» YOUR GOAL:
The entries below are to be copied exactly, with every picture left out.

--- ENTRIES SHOWN Enclosed Below ---

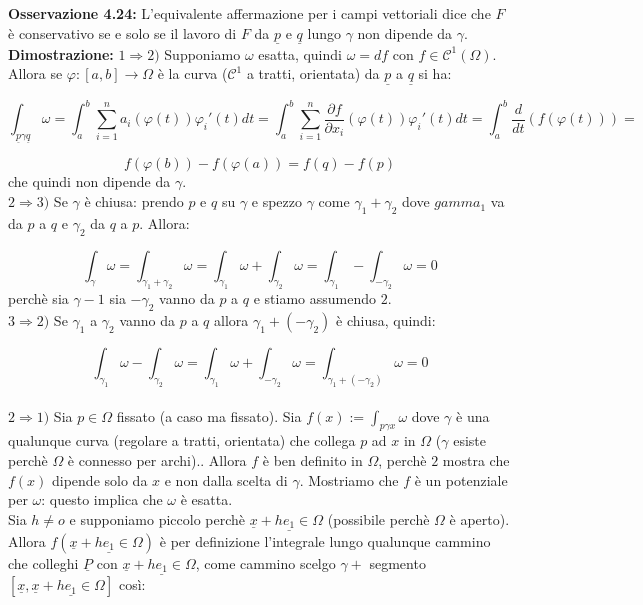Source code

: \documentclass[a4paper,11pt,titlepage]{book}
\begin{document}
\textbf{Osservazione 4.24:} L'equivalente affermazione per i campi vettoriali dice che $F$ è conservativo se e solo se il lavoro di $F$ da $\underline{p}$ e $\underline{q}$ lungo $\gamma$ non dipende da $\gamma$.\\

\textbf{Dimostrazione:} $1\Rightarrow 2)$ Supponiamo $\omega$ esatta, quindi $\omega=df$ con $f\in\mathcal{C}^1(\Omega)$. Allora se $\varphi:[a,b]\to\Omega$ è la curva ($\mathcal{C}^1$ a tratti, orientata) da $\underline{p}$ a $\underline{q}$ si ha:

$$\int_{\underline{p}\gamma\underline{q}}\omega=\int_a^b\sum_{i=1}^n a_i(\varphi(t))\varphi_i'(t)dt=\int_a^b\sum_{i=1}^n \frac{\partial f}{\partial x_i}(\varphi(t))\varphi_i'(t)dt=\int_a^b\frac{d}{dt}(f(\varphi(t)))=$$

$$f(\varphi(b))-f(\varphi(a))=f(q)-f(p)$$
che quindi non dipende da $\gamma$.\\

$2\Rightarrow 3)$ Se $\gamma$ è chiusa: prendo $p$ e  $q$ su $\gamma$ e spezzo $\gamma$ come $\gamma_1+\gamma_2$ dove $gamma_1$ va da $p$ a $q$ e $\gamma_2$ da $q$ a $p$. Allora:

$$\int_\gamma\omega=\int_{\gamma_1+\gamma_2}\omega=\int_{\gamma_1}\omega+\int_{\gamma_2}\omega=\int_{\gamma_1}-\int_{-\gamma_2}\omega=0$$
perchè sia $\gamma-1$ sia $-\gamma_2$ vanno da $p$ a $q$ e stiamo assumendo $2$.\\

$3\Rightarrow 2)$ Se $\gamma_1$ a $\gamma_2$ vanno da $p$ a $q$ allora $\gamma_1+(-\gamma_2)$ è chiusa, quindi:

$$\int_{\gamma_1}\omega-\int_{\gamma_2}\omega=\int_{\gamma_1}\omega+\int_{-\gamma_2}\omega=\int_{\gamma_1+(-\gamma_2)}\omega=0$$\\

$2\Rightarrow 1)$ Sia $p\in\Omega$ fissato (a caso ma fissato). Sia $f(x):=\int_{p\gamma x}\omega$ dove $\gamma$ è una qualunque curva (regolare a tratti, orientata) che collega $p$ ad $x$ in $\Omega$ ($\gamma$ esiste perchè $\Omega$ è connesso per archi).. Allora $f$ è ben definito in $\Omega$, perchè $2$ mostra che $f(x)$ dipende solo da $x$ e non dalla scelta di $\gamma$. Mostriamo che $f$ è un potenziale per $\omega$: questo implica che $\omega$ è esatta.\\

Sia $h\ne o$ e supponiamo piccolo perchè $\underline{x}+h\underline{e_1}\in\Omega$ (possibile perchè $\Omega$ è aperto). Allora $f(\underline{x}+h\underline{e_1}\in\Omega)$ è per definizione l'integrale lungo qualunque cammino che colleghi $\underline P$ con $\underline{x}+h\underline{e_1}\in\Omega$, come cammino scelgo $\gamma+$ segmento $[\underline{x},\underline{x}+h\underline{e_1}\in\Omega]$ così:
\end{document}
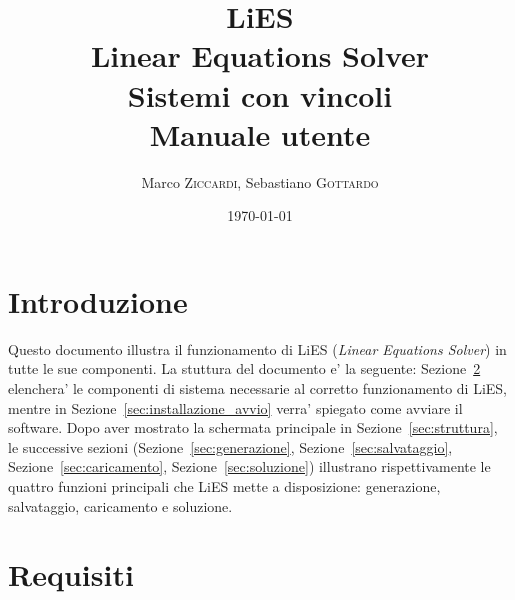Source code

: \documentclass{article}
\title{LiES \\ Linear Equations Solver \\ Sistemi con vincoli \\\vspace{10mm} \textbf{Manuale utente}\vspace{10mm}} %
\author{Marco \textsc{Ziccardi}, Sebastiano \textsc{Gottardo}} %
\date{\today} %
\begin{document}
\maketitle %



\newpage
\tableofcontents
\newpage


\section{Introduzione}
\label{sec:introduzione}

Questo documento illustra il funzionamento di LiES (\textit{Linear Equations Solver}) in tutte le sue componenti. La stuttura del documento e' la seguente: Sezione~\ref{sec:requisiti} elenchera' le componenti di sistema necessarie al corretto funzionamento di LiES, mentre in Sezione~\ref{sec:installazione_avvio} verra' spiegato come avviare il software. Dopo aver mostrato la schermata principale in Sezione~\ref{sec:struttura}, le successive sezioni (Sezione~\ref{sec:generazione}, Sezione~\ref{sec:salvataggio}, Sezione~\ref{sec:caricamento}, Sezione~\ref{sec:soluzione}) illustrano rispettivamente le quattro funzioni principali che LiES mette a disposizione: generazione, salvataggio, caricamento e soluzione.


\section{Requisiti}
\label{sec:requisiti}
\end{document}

--- End of Enclosed ENTRIES SHOWN ---

» RESPONSE TO THIS TASK:
Source code

: \documentclass[a4paper,11pt,titlepage]{book}
\begin{document}
\textbf{Osservazione 4.24:} L'equivalente affermazione per i campi vettoriali dice che $F$ è conservativo se e solo se il lavoro di $F$ da $\underline{p}$ e $\underline{q}$ lungo $\gamma$ non dipende da $\gamma$.\\

\textbf{Dimostrazione:} $1\Rightarrow 2)$ Supponiamo $\omega$ esatta, quindi $\omega=df$ con $f\in\mathcal{C}^1(\Omega)$. Allora se $\varphi:[a,b]\to\Omega$ è la curva ($\mathcal{C}^1$ a tratti, orientata) da $\underline{p}$ a $\underline{q}$ si ha:

$$\int_{\underline{p}\gamma\underline{q}}\omega=\int_a^b\sum_{i=1}^n a_i(\varphi(t))\varphi_i'(t)dt=\int_a^b\sum_{i=1}^n \frac{\partial f}{\partial x_i}(\varphi(t))\varphi_i'(t)dt=\int_a^b\frac{d}{dt}(f(\varphi(t)))=$$

$$f(\varphi(b))-f(\varphi(a))=f(q)-f(p)$$
che quindi non dipende da $\gamma$.\\

$2\Rightarrow 3)$ Se $\gamma$ è chiusa: prendo $p$ e  $q$ su $\gamma$ e spezzo $\gamma$ come $\gamma_1+\gamma_2$ dove $gamma_1$ va da $p$ a $q$ e $\gamma_2$ da $q$ a $p$. Allora:

$$\int_\gamma\omega=\int_{\gamma_1+\gamma_2}\omega=\int_{\gamma_1}\omega+\int_{\gamma_2}\omega=\int_{\gamma_1}-\int_{-\gamma_2}\omega=0$$
perchè sia $\gamma-1$ sia $-\gamma_2$ vanno da $p$ a $q$ e stiamo assumendo $2$.\\

$3\Rightarrow 2)$ Se $\gamma_1$ a $\gamma_2$ vanno da $p$ a $q$ allora $\gamma_1+(-\gamma_2)$ è chiusa, quindi:

$$\int_{\gamma_1}\omega-\int_{\gamma_2}\omega=\int_{\gamma_1}\omega+\int_{-\gamma_2}\omega=\int_{\gamma_1+(-\gamma_2)}\omega=0$$\\

$2\Rightarrow 1)$ Sia $p\in\Omega$ fissato (a caso ma fissato). Sia $f(x):=\int_{p\gamma x}\omega$ dove $\gamma$ è una qualunque curva (regolare a tratti, orientata) che collega $p$ ad $x$ in $\Omega$ ($\gamma$ esiste perchè $\Omega$ è connesso per archi).. Allora $f$ è ben definito in $\Omega$, perchè $2$ mostra che $f(x)$ dipende solo da $x$ e non dalla scelta di $\gamma$. Mostriamo che $f$ è un potenziale per $\omega$: questo implica che $\omega$ è esatta.\\

Sia $h\ne o$ e supponiamo piccolo perchè $\underline{x}+h\underline{e_1}\in\Omega$ (possibile perchè $\Omega$ è aperto). Allora $f(\underline{x}+h\underline{e_1}\in\Omega)$ è per definizione l'integrale lungo qualunque cammino che colleghi $\underline P$ con $\underline{x}+h\underline{e_1}\in\Omega$, come cammino scelgo $\gamma+$ segmento $[\underline{x},\underline{x}+h\underline{e_1}\in\Omega]$ così:
\end{document}
Source code

: \documentclass{article}
\title{LiES \\ Linear Equations Solver \\ Sistemi con vincoli \\\vspace{10mm} \textbf{Manuale utente}\vspace{10mm}} %
\author{Marco \textsc{Ziccardi}, Sebastiano \textsc{Gottardo}} %
\date{\today} %
\begin{document}
\maketitle %



\newpage
\tableofcontents
\newpage


\section{Introduzione}
\label{sec:introduzione}

Questo documento illustra il funzionamento di LiES (\textit{Linear Equations Solver}) in tutte le sue componenti. La stuttura del documento e' la seguente: Sezione~\ref{sec:requisiti} elenchera' le componenti di sistema necessarie al corretto funzionamento di LiES, mentre in Sezione~\ref{sec:installazione_avvio} verra' spiegato come avviare il software. Dopo aver mostrato la schermata principale in Sezione~\ref{sec:struttura}, le successive sezioni (Sezione~\ref{sec:generazione}, Sezione~\ref{sec:salvataggio}, Sezione~\ref{sec:caricamento}, Sezione~\ref{sec:soluzione}) illustrano rispettivamente le quattro funzioni principali che LiES mette a disposizione: generazione, salvataggio, caricamento e soluzione.


\section{Requisiti}
\label{sec:requisiti}
\end{document}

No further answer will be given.